▸ **DATA SUPPLIED**:
▼

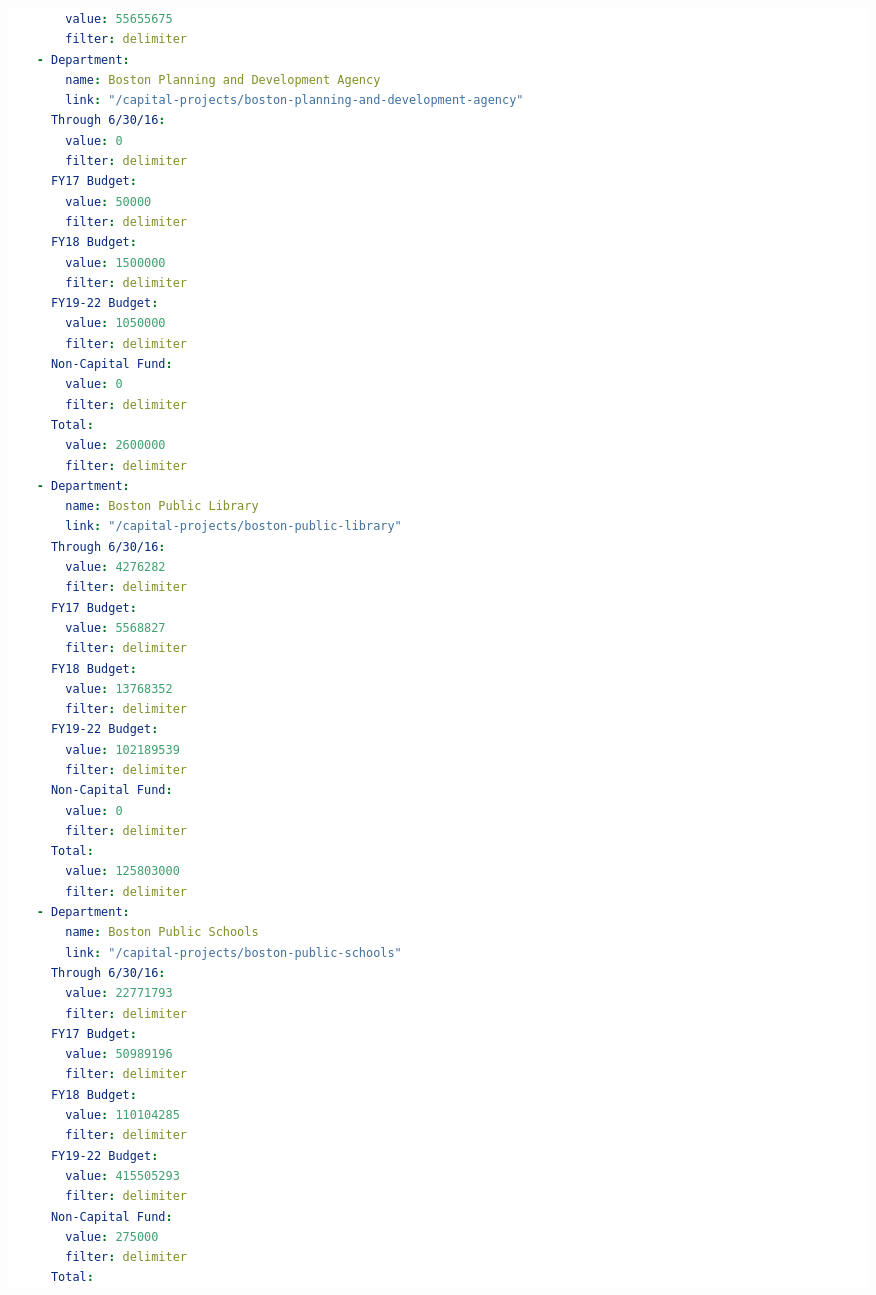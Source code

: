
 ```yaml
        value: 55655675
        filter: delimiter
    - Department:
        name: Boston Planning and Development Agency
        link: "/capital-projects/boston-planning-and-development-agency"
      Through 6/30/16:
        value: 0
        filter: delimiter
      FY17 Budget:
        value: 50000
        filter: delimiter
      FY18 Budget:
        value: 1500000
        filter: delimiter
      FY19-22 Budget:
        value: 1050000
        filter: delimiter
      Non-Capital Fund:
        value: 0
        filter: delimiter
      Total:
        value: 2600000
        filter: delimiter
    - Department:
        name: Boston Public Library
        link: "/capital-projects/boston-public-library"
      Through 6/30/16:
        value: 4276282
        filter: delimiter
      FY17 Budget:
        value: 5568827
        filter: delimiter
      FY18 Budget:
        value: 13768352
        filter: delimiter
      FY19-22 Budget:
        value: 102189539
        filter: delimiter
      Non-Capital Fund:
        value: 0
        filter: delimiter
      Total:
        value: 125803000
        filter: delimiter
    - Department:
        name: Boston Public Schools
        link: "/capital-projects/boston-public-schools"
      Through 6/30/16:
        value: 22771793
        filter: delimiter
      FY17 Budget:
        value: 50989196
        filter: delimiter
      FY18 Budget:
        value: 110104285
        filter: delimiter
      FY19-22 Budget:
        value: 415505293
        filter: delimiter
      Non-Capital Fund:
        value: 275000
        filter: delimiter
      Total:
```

▲
▼

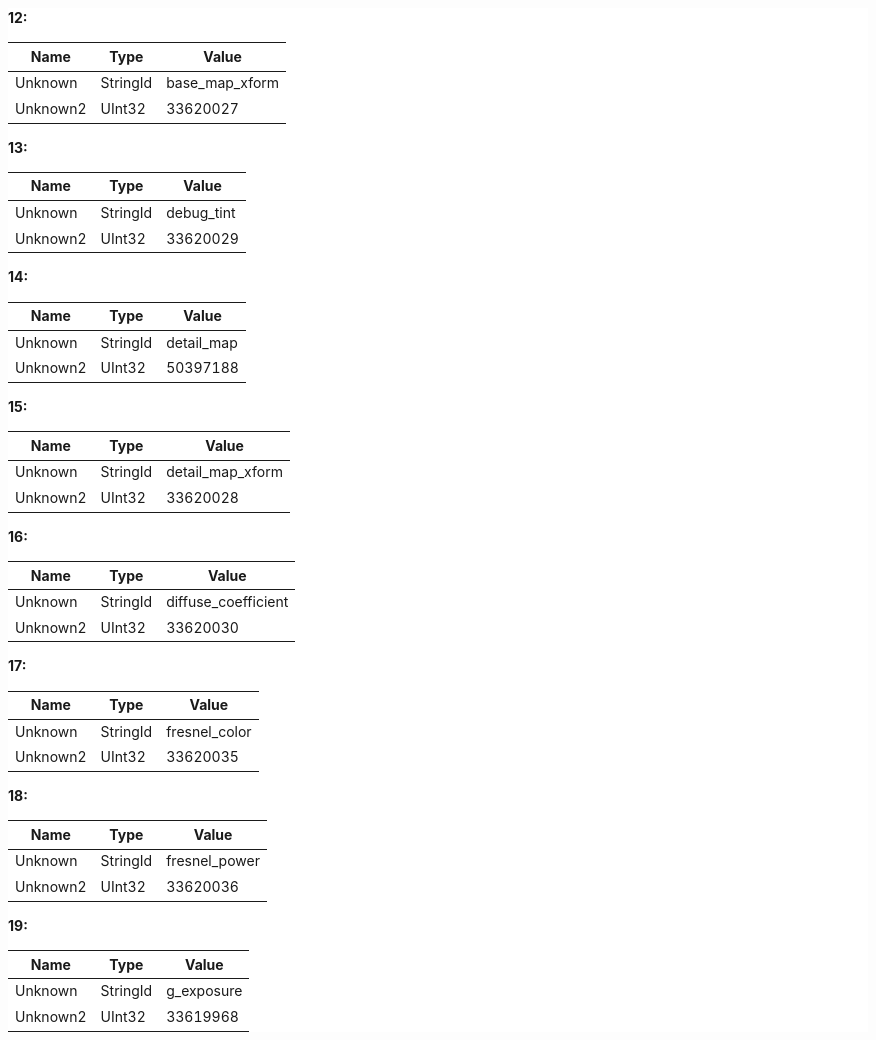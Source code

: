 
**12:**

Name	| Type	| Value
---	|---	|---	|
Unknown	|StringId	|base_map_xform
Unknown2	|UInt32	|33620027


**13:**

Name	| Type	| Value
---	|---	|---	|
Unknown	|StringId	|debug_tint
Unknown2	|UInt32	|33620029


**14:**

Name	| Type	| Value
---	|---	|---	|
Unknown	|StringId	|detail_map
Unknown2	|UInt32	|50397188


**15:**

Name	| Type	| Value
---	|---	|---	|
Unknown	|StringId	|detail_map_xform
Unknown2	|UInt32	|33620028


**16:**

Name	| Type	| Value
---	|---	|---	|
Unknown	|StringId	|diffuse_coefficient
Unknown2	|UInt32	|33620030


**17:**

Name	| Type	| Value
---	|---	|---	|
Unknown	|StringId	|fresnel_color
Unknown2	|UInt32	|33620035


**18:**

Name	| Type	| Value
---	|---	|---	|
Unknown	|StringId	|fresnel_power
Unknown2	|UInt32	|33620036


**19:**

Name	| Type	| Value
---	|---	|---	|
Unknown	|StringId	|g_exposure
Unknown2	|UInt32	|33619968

▲
▼

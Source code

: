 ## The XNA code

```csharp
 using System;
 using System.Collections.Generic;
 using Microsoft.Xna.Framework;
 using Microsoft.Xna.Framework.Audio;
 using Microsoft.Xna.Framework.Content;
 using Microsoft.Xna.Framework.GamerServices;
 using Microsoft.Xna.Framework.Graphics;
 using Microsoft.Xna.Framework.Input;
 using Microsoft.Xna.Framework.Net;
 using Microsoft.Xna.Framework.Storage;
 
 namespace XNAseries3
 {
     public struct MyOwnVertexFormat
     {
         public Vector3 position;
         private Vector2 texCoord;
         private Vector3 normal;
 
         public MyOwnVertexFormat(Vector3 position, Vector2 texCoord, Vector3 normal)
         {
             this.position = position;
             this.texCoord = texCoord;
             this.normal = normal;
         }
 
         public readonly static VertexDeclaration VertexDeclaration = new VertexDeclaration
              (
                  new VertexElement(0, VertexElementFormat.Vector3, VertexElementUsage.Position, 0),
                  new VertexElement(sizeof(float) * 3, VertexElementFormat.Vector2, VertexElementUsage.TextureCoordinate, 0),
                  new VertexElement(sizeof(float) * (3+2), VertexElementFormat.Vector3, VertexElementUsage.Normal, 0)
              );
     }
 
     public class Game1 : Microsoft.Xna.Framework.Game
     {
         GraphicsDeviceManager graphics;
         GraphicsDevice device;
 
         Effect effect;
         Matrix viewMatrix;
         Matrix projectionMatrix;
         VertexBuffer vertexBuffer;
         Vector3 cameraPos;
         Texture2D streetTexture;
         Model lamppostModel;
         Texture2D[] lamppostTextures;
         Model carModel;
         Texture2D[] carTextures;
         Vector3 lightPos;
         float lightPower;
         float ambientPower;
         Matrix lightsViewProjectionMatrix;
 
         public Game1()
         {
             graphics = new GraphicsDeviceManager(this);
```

▲

▸ **WHAT IS EXPECTED**:
How many lines of the material above hold the string "sizeof"? Reply with the number and nothing else.

▸ **SOLVED EXERCISE**:
2